Get Co2 out of your system by pushing it out through forceful exhalations and let the natural pull of your lungs and diaphragm pull oxygen in for you. The more Co2 you can
expunge from your lungs, the higher you can raise your functional aerobic threshold and the stronger you’ll climb.
Key Two: Pull Back and Up. If your quads are the only muscles burning during a climb, your leaving 1/2 to 2/3’s of your climbing power on the table. The major muscle groups used for a good seated climb should also include your hamstring, glutes and hip flexors. Only get out of the saddle for really steep climbs or to cover an acceleration.
The idea here is to spread the effort across all available muscle groups to increase overall endurance. Most novices will pedal with a strong down stroke really hitting the quads hard, missing the opportunity to engage the hamstrings, glutes and hip flexors. A quality bike fitting session can help with muscular utilization here as well.
Focus on one angle of the pedal stroke for too long and you’ll fatigue faster. Practice sliding back in your saddle slightly, picturing your leg pulling back and scraping against the ground, [engages hamstrings and glutes], then with that momentum, pull the knee up and toward your handlebar to engage the powerful hip flexor group.
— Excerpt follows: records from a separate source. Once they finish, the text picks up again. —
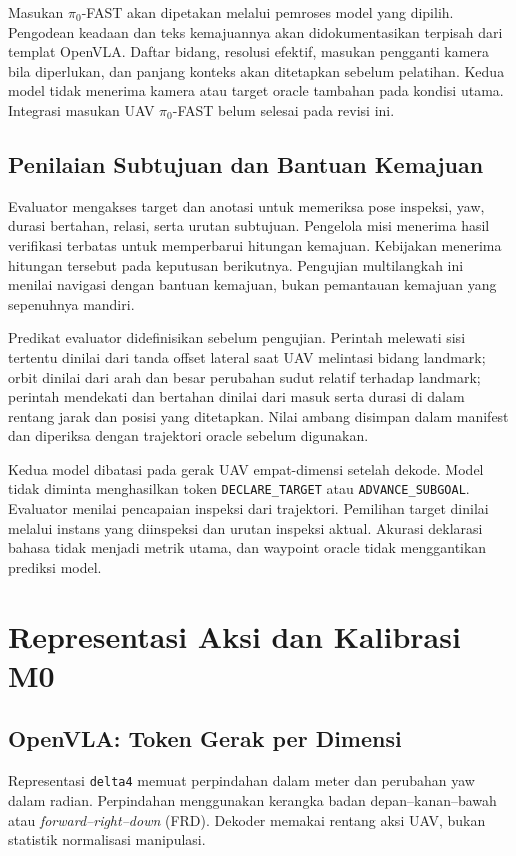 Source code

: Masukan $\pi_0$-FAST akan dipetakan melalui pemroses model yang dipilih. Pengodean keadaan dan teks kemajuannya akan didokumentasikan terpisah dari templat OpenVLA. Daftar bidang, resolusi efektif, masukan pengganti kamera bila diperlukan, dan panjang konteks akan ditetapkan sebelum pelatihan. Kedua model tidak menerima kamera atau target oracle tambahan pada kondisi utama. Integrasi masukan UAV $\pi_0$-FAST belum selesai pada revisi ini.

\subsection{Penilaian Subtujuan dan Bantuan Kemajuan}
\label{subsec:mission_feedback}
Evaluator mengakses target dan anotasi untuk memeriksa pose inspeksi, yaw, durasi bertahan, relasi, serta urutan subtujuan. Pengelola misi menerima hasil verifikasi terbatas untuk memperbarui hitungan kemajuan. Kebijakan menerima hitungan tersebut pada keputusan berikutnya. Pengujian multilangkah ini menilai navigasi dengan bantuan kemajuan, bukan pemantauan kemajuan yang sepenuhnya mandiri.

Predikat evaluator didefinisikan sebelum pengujian. Perintah melewati sisi tertentu dinilai dari tanda offset lateral saat UAV melintasi bidang landmark; orbit dinilai dari arah dan besar perubahan sudut relatif terhadap landmark; perintah mendekati dan bertahan dinilai dari masuk serta durasi di dalam rentang jarak dan posisi yang ditetapkan. Nilai ambang disimpan dalam manifest dan diperiksa dengan trajektori oracle sebelum digunakan.

Kedua model dibatasi pada gerak UAV empat-dimensi setelah dekode. Model tidak diminta menghasilkan token \texttt{DECLARE\_TARGET} atau \texttt{ADVANCE\_SUBGOAL}. Evaluator menilai pencapaian inspeksi dari trajektori. Pemilihan target dinilai melalui instans yang diinspeksi dan urutan inspeksi aktual. Akurasi deklarasi bahasa tidak menjadi metrik utama, dan waypoint oracle tidak menggantikan prediksi model.

\section{Representasi Aksi dan Kalibrasi M0}
\label{sec:aksi_uav}
\subsection{OpenVLA: Token Gerak per Dimensi}
Representasi \texttt{delta4} memuat perpindahan dalam meter dan perubahan yaw dalam radian. Perpindahan menggunakan kerangka badan depan--kanan--bawah atau \textit{forward--right--down} (FRD). Dekoder memakai rentang aksi UAV, bukan statistik normalisasi manipulasi.

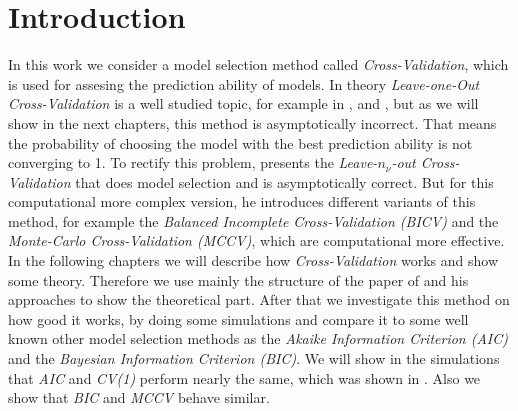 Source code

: \documentclass[Research_Module_ES.tex]{subfiles}
\begin{document}
\section{Introduction}	
In this work we consider a model selection method  called \textit{Cross-Validation}, which is used for assesing the prediction ability of models.
In theory \textit{Leave-one-Out Cross-Validation} is a well studied topic, for example in \cite{geisser1975predictive}, \cite{stone1974cross} and \cite{stone1977asymptotic}, but as we will show in the next chapters, this method is asymptotically incorrect. That means the probability of choosing the model with the best prediction ability is not converging to 1.
To rectify this problem, \cite{shao} presents the \textit{Leave-$n_\nu$-out Cross-Validation} that does model selection and is asymptotically correct. But for this computational more complex version, he introduces different variants of this method, for example the \textit{Balanced Incomplete Cross-Validation (BICV)} and the \textit{Monte-Carlo Cross-Validation (MCCV)}, which are computational more effective. In the following chapters we will describe how \textit{Cross-Validation} works and show some theory. Therefore we use mainly the structure of the paper of \cite{shao} and his approaches to show the theoretical part. After that we investigate this method on how good it works, by doing some simulations and compare it to some well known other model selection methods as the \textit{Akaike Information Criterion (AIC)} and the \textit{Bayesian Information Criterion (BIC)}.
We will show in the simulations that \textit{AIC} and \textit{CV(1)} perform nearly the same, which was shown in \cite{stone1977asymptotic}. Also we show that \textit{BIC} and \textit{MCCV} behave similar.
\end{document}
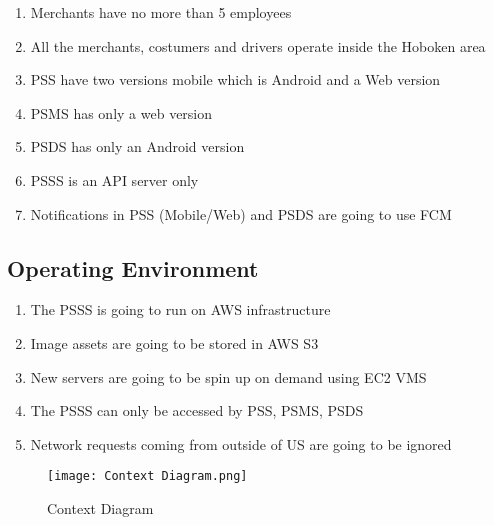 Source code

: \pagebreak

\begin{enumerate}[resume, label=AS-\arabic*]
    \item Merchants have no more than 5 employees
    \item All the merchants, costumers and drivers operate inside the 
    Hoboken area
    \item PSS have two versions mobile which is Android and a Web version
    \item PSMS has only a web version
    \item PSDS has only an Android version
    \item PSSS is an API server only
    \item Notifications in PSS (Mobile/Web) and PSDS are going to use FCM
\end{enumerate}

\pagebreak

\subsection{Operating Environment}
\begin{enumerate}[label=OE-\arabic*]
    \item The PSSS is going to run on AWS infrastructure
    \item Image assets are going to be stored in AWS S3
    \item New servers are going to be spin up on demand using EC2 VMS
    \item The PSSS can only be accessed by PSS, PSMS, PSDS 
    \item Network requests coming from outside of US are going to be ignored
\end{enumerate}
\begin{figure}[!htb]
    \centering
    \texttt{[image: Context Diagram.png]}
    \caption{Context Diagram}
\end{figure} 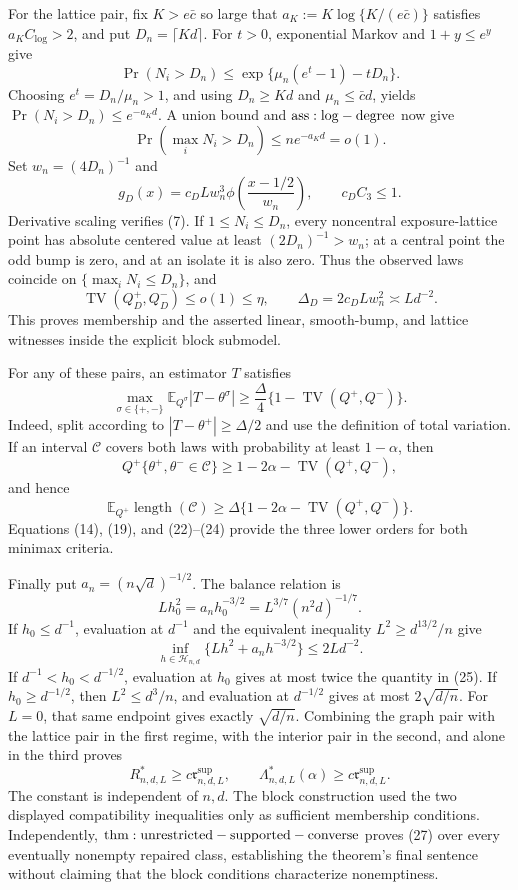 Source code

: For the lattice pair, fix \(K>e\bar c\) so large that \(a_K:=K\log\{K/(e\bar c)\}\) satisfies \(a_KC_{\log}>2\), and put \(D_n=\lceil Kd\rceil\).  For \(t>0\), exponential Markov and \(1+y\leq e^y\) give
\[
 \Pr(N_i>D_n)\leq
 \exp\{\mu_n(e^t-1)-tD_n\}.
\]
Choosing \(e^t=D_n/\mu_n>1\), and using \(D_n\geq Kd\) and \(\mu_n\leq\bar c d\), yields \(\Pr(N_i>D_n)\leq e^{-a_Kd}\).  A union bound and \({\rm ass:log-degree}\) now give
\[
 \Pr(\max_iN_i>D_n)\leq ne^{-a_Kd}=o(1).
\tag{20}
\]
Set \(w_n=(4D_n)^{-1}\) and
\[
 g_D(x)=c_DLw_n^3\phi\!\left(\frac{x-1/2}{w_n}\right),
 \qquad c_DC_3\leq1.
\tag{21}
\]
Derivative scaling verifies (7).  If \(1\leq N_i\leq D_n\), every noncentral exposure-lattice point has absolute centered value at least \((2D_n)^{-1}>w_n\); at a central point the odd bump is zero, and at an isolate it is also zero.  Thus the observed laws coincide on \(\{\max_iN_i\leq D_n\}\), and
\[
 \operatorname{TV}(Q_D^+,Q_D^-)\leq o(1)\leq\eta,
 \qquad \Delta_D=2c_DLw_n^2\asymp Ld^{-2}.
\tag{22}
\]
This proves membership and the asserted linear, smooth-bump, and lattice witnesses inside the explicit block submodel.

For any of these pairs, an estimator \(T\) satisfies
\[
 \max_{\sigma\in\{+,-\}}\mathbb E_{Q^\sigma}|T-\theta^\sigma|
 \geq\frac\Delta4\{1-\operatorname{TV}(Q^+,Q^-)\}.
\tag{23}
\]
Indeed, split according to \(|T-\theta^+|\geq\Delta/2\) and use the definition of total variation.  If an interval \(\mathcal C\) covers both laws with probability at least \(1-\alpha\), then
\[
 Q^+\{\theta^+,\theta^-\in\mathcal C\}
 \geq1-2\alpha-\operatorname{TV}(Q^+,Q^-),
\]
and hence
\[
 \mathbb E_{Q^+}\operatorname{length}(\mathcal C)
 \geq\Delta\{1-2\alpha-\operatorname{TV}(Q^+,Q^-)\}.
\tag{24}
\]
Equations (14), (19), and (22)--(24) provide the three lower orders for both minimax criteria.

Finally put \(a_n=(n\sqrt d)^{-1/2}\).  The balance relation is
\[
 Lh_0^2=a_nh_0^{-3/2}=L^{3/7}(n^2d)^{-1/7}.
\tag{25}
\]
If \(h_0\leq d^{-1}\), evaluation at \(d^{-1}\) and the equivalent inequality \(L^2\geq d^{13/2}/n\) give
\[
 \inf_{h\in\mathcal H_{n,d}}\{Lh^2+a_nh^{-3/2}\}\leq2Ld^{-2}.
\tag{26}
\]
If \(d^{-1}<h_0<d^{-1/2}\), evaluation at \(h_0\) gives at most twice the quantity in (25).  If \(h_0\geq d^{-1/2}\), then \(L^2\leq d^3/n\), and evaluation at \(d^{-1/2}\) gives at most \(2\sqrt{d/n}\).  For \(L=0\), that same endpoint gives exactly \(\sqrt{d/n}\).  Combining the graph pair with the lattice pair in the first regime, with the interior pair in the second, and alone in the third proves
\[
 R^*_{n,d,L}\geq c\mathfrak r^{\mathrm{sup}}_{n,d,L},
 \qquad \Lambda^*_{n,d,L}(\alpha)\geq c\mathfrak r^{\mathrm{sup}}_{n,d,L}.
\tag{27}
\]
The constant is independent of \(n,d\).  The block construction used the two displayed compatibility inequalities only as sufficient membership conditions.  Independently, \({\rm thm:unrestricted-supported-converse}\) proves (27) over every eventually nonempty repaired class, establishing the theorem's final sentence without claiming that the block conditions characterize nonemptiness. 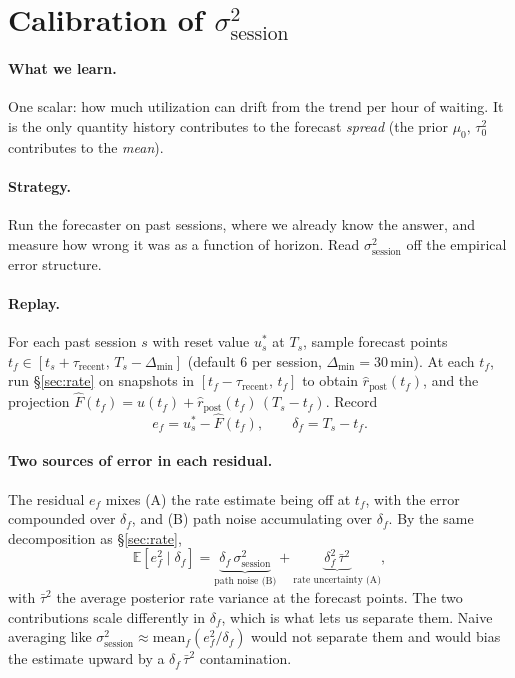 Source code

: \documentclass[11pt]{article}
\newcommand{\rpost}{\hat r_{\text{post}}}
\newcommand{\tauzerosq}{\tau_0^2}
\newcommand{\sigsessionsq}{\sigma_{\text{session}}^2}
\newcommand{\taurecent}{\tau_{\text{recent}}}
\begin{document}
\section{Calibration of $\sigsessionsq$}\label{sec:calib}

\paragraph{What we learn.} One scalar: how much utilization can drift from
the trend per hour of waiting. It is the only quantity history contributes
to the forecast \emph{spread} (the prior $\mu_0,\,\tauzerosq$ contributes to
the \emph{mean}).

\paragraph{Strategy.} Run the forecaster on past sessions, where we already
know the answer, and measure how wrong it was as a function of horizon.
Read $\sigsessionsq$ off the empirical error structure.

\paragraph{Replay.} For each past session $s$ with reset value $u_s^\ast$ at
$T_s$, sample forecast points $t_f \in [t_s + \taurecent,\, T_s -
\Delta_{\min}]$ (default 6 per session, $\Delta_{\min} = 30$\,min). At each
$t_f$, run \S\ref{sec:rate} on snapshots in $[t_f - \taurecent,\, t_f]$ to
obtain $\rpost(t_f)$, and the projection $\hat F(t_f) = u(t_f) +
\rpost(t_f)\,(T_s - t_f)$. Record
\[
  e_f = u_s^\ast - \hat F(t_f),
  \qquad
  \delta_f = T_s - t_f.
\]

\paragraph{Two sources of error in each residual.} The residual $e_f$ mixes
(A) the rate estimate being off at $t_f$, with the error compounded over
$\delta_f$, and (B) path noise accumulating over $\delta_f$. By the
same decomposition as \S\ref{sec:rate},
\[
  \mathbb{E}[e_f^2 \mid \delta_f]
  = \underbrace{\delta_f\,\sigsessionsq}_{\text{path noise (B)}}
  + \underbrace{\delta_f^2\,\bar\tau^2}_{\text{rate uncertainty (A)}},
\]
with $\bar\tau^2$ the average posterior rate variance at the forecast
points. The two contributions scale differently in $\delta_f$, which is what
lets us separate them. Naive averaging like $\sigsessionsq \approx
\mathrm{mean}_f(e_f^2 / \delta_f)$ would not separate them and would bias
the estimate upward by a $\delta_f\,\bar\tau^2$ contamination.
\end{document}
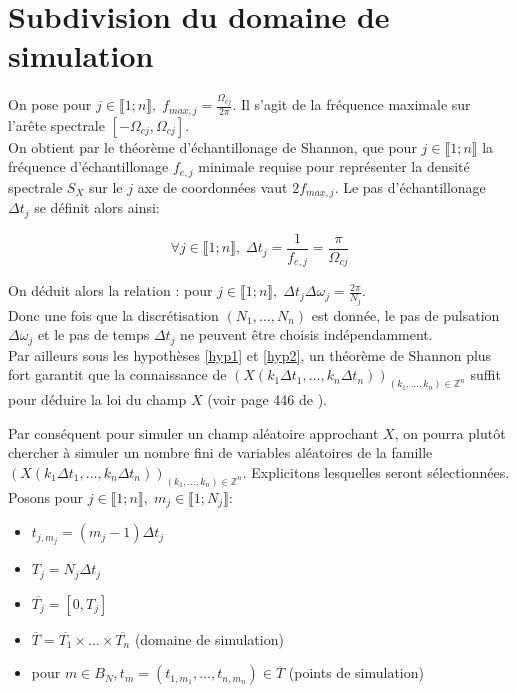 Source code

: \section{Subdivision du domaine de simulation}
\label{subdiv}
On pose pour $j \in \llbracket 1; n \rrbracket, \; f_{max,j} = \frac{\Omega_{cj}}{2\pi}$. Il s'agit de la fréquence maximale sur l'arête spectrale $[-\Omega_{cj},\Omega_{cj}]$.\\

On obtient par le théorème d'échantillonage de Shannon, que pour $j \in \llbracket 1; n \rrbracket$ la fréquence d'échantillonage $f_{e,j}$ minimale requise pour représenter la densité spectrale $S_X$ sur le $j$ axe de coordonnées vaut $2f_{max,j}$. Le pas d'échantillonage $\Delta t_{j}$ se définit alors ainsi:

\begin{equation} \forall j \in \llbracket 1; n \rrbracket , \; \Delta t_{j} = \frac{1}{f_{e,j}} = \frac{\pi}{\Omega_{cj}} \end{equation} 

\noindent On déduit alors la relation : pour $j \in \llbracket 1; n \rrbracket,\; \Delta t_{j}\Delta \omega_{j} = \frac{2\pi}{N_j}$.\\
Donc une fois que la discrétisation $(N_1, \dots, N_n)$ est donnée, le pas de pulsation $\Delta\omega_{j}$ et le pas de temps $\Delta t_{j}$ ne peuvent être choisis indépendamment.\\

Par ailleurs sous les hypothèses \ref{hyp1} et \ref{hyp2}, un théorème de Shannon plus fort garantit que la connaissance de $(X(k_1\Delta t_{1}, \dots, k_n\Delta t_{n}))_{(k_1, \dots, k_n) \in \mathbb{Z}^n}$ suffit pour déduire la loi du champ $X$ (voir page 446 de \cite{alma991000210539806616}). 

\noindent Par conséquent pour simuler un champ aléatoire approchant $X$, on pourra plutôt chercher à simuler un nombre fini de variables aléatoires de la famille $(X(k_1\Delta t_{1}, \dots, k_n\Delta t_{n}))_{(k_1, \dots, k_n) \in \mathbb{Z}^n}$. Explicitons lesquelles seront sélectionnées.\\

\noindent Posons pour $j \in \llbracket 1; n \rrbracket ,\; m_j \in \llbracket 1; N_j\rrbracket$:
\begin{itemize}
\item $t_{j,m_j} = (m_j - 1)\Delta t_{j}$
\item $T_j = N_j \Delta t_{j}$
\item $\overline{T_j} = [0, T_j]$


\item $\overline{T} = \overline{T_1} \times \dots \times \overline{T_n}$ (domaine de simulation)

\item pour $m \in B_N, t_m = (t_{1,m_1}, \dots, t_{n,m_n}) \in \overline{T}$ (points de simulation)\\
\end{itemize}

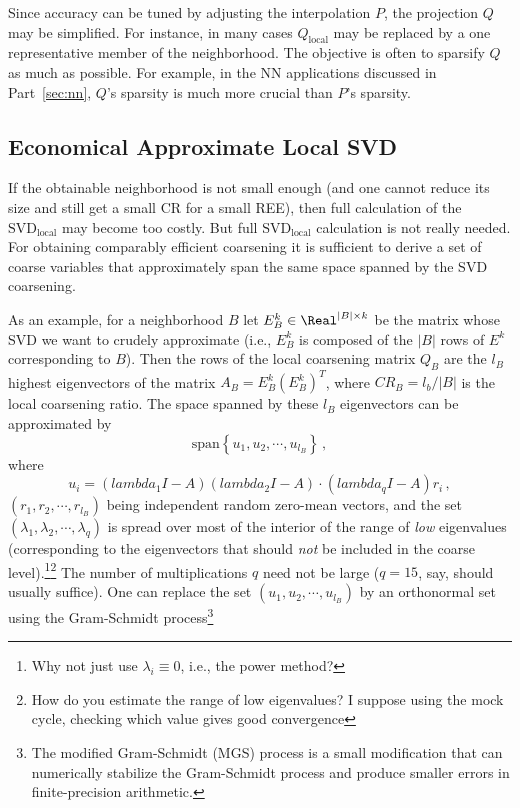 \documentclass{article} %
\begin{document}
Since accuracy can be tuned by adjusting the interpolation $P$, the projection $Q$ may be simplified. For instance, in many cases $Q_{\text{local}}$ may be replaced by a one representative member of the neighborhood. The objective is often to sparsify $Q$ as much as possible. For example, in the NN applications discussed in Part~\ref{sec:nn}, $Q$'s sparsity is much more crucial than $P$'s sparsity.

\subsection{Economical Approximate Local SVD}
\label{sec:econonmical_svd}
If the obtainable neighborhood is not small enough (and one cannot reduce its size and still get a small CR for a small REE), then full calculation of the $\text{SVD}_{\text{local}}$ may become too costly. But full $\text{SVD}_{\text{local}}$ calculation is not really needed. For obtaining comparably efficient coarsening it is sufficient to derive a set of coarse variables that approximately span the same space spanned by the SVD coarsening.

As an example, for a neighborhood $B$ let $E^k_B \in \Real^{|B| \times k}$ be the matrix whose SVD we want to crudely approximate (i.e., $E^k_B$ is composed of the $|B|$ rows of $E^k$ corresponding to $B$). Then the rows of the local coarsening matrix $Q_B$ are the $l_B$ highest eigenvectors of the matrix $A_B = E^k_B (E^k_B)^T$, where $CR_B = l_b/|B|$ is the local coarsening ratio. The space spanned by these $l_B$ eigenvectors can be approximated by
$$ \text{span}\left\{u_1, u_2, \cdots, u_{l_B} \right\}\,,$$
where
\begin{equation}
    u_i = \left(lambda_1 I - A\right) \left(lambda_2 I - A\right) \cdot \left(lambda_q I - A\right) r_i\,,
    \label{ui}
\end{equation}
$(r_1, r_2, \cdots, r_{l_B})$ being independent random zero-mean vectors, and the set $(\lambda_1, \lambda_2, \cdots, \lambda_q)$ is spread over most of the interior of the range of {\it low} eigenvalues (corresponding to the eigenvectors that should {\it not} be included in the coarse level).\footnote{Why not just use $\lambda_i \equiv 0$, i.e., the power method?}\footnote{How do you estimate the range of low eigenvalues? I suppose using the mock cycle, checking which value gives good convergence} The number of multiplications $q$ need not be large ($q = 15$, say, should usually suffice). One can replace the set $(u_1, u_2, \cdots, u_{l_B})$ by an orthonormal set using the Gram-Schmidt process\footnote{The modified Gram-Schmidt (MGS) process is a small modification that can numerically stabilize the Gram-Schmidt process and produce smaller errors in finite-precision arithmetic.}
\end{document}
Neuromuscular connections also have to be trained when engaging these muscle groups. Practicing on a trainer or indoor cycle will help you focus training these new movements without the distractions of a road ride. You can add isolations for each of these groups as you work through a complete pedal cycle by turning off the down stroke and focusing on the pull back or pull up. Experiment with the feel of using certain portions of the stroke and not others…then bring it all together at the end. If you have access to a wattage meter it’s neat to see the power increase at a given resistance as you engage all muscle groups.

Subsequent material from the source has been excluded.